Unlocking hidden biomolecular conformational landscapes in diffusion models at inference time
Stanford University | Yale School of Medicine
30秒速读
IN SHORT: This paper addresses the core challenge of efficiently and accurately sampling the conformational landscape of biomolecules from diffusion-based structure prediction models, which typically output highly concentrated distributions around a single static structure.
核心创新
- Methodology Introduces ConforMix, a novel inference-time algorithm combining twisted sequential Monte Carlo (SMC) with automated exploration of the diffusion landscape, enabling asymptotically exact sampling of conditional distributions without additional model training.
- Methodology Presents ConforMixRMSD, an instantiation for automated exploration that biases sampling away from the default prediction using RMSD-based potentials on rigid secondary structure elements, recovering diverse conformations without prior knowledge of degrees of freedom.
- Methodology Applies the multistate Bennett acceptance ratio (MBAR) free energy estimation algorithm to diffusion models for the first time, enabling reconstruction of the unbiased model landscape from conditional samples.
主要结论
- ConforMixRMSD applied to Boltz-1 (an AlphaFold 3-like model) significantly outperforms MSA-modification baselines (AFCluster, AFSample2, CF-random) in recovering experimentally observed alternative conformations for domain motion (coverage: 0.69 ± 0.15 vs. 0.51 ± 0.17 for best baseline), membrane transporter (0.33 ± 0.23 vs. 0.20 ± 0.20), and cryptic pocket (0.45 ± 0.18 vs. 0.39 ± 0.16) protein sets, as measured by coverage at 50% of reference-to-reference RMSD.
- The method captures biologically relevant conformational transitions (domain motion, transporter cycling, cryptic pocket flexibility) while avoiding unphysical states through filtering based on pLDDT values and clash detection, demonstrating its utility for exploring continuous transitions.
- ConforMix enables efficient free energy estimation when applied to models like BioEmu, boosting the speed of such calculations, and its framework is orthogonal to model pretraining improvements, meaning it would benefit even a hypothetical model that perfectly reproduces the Boltzmann distribution.
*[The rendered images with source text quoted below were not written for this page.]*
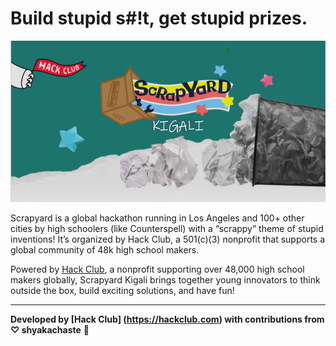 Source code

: # Build stupid s#!t, get stupid prizes.

![Scrapyard Kigali Cover](scrapyardkigalicover.JPG)

Scrapyard is a global hackathon running in Los Angeles and 100+ other cities by high schoolers (like Counterspell) with a “scrappy” theme of stupid inventions! It’s organized by Hack Club, a 501(c)(3) nonprofit that supports a global community of 48k high school makers.


Powered by [Hack Club](https://hackclub.com), a nonprofit supporting over 48,000 high school makers globally, Scrapyard Kigali brings together young innovators to think outside the box, build exciting solutions, and have fun!

---

**Developed by [Hack Club] (https://hackclub.com) with contributions from ♡ shyakachaste** 🎉

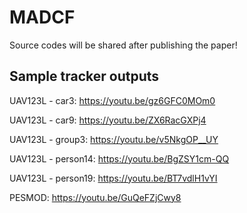 # MADCF

Source codes will be shared after publishing the paper!

## Sample tracker outputs

UAV123L - car3: https://youtu.be/gz6GFC0MOm0

UAV123L - car9: https://youtu.be/ZX6RacGXPj4

UAV123L - group3: https://youtu.be/v5NkgOP__UY

UAV123L - person14: https://youtu.be/BgZSY1cm-QQ

UAV123L - person19: https://youtu.be/BT7vdlH1vYI

PESMOD: https://youtu.be/GuQeFZjCwy8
摘要: The function of biomolecules such as proteins depends on their ability to interconvert between a wide range of structures or “conformations.” Researchers have endeavored for decades to develop computational methods to predict the distribution of conformations, which is far harder to determine experimentally than a static folded structure. We present ConforMix, an inference-time algorithm that enhances sampling of conformational distributions using a combination of classifier guidance, filtering, and free energy estimation. Our approach upgrades diffusion models—whether trained for static structure prediction or conformational generation—to enable more efficient discovery of conformational variability without requiring prior knowledge of major degrees of freedom. ConforMix is orthogonal to improvements in model pretraining and would benefit even a hypothetical model that perfectly reproduced the Boltzmann distribution. Remarkably, when applied to a diffusion model trained for static structure prediction, ConforMix captures structural changes including domain motion, cryptic pocket flexibility, and transporter cycling, while avoiding unphysical states. Case studies of biologically critical proteins demonstrate the scalability, accuracy, and utility of this method.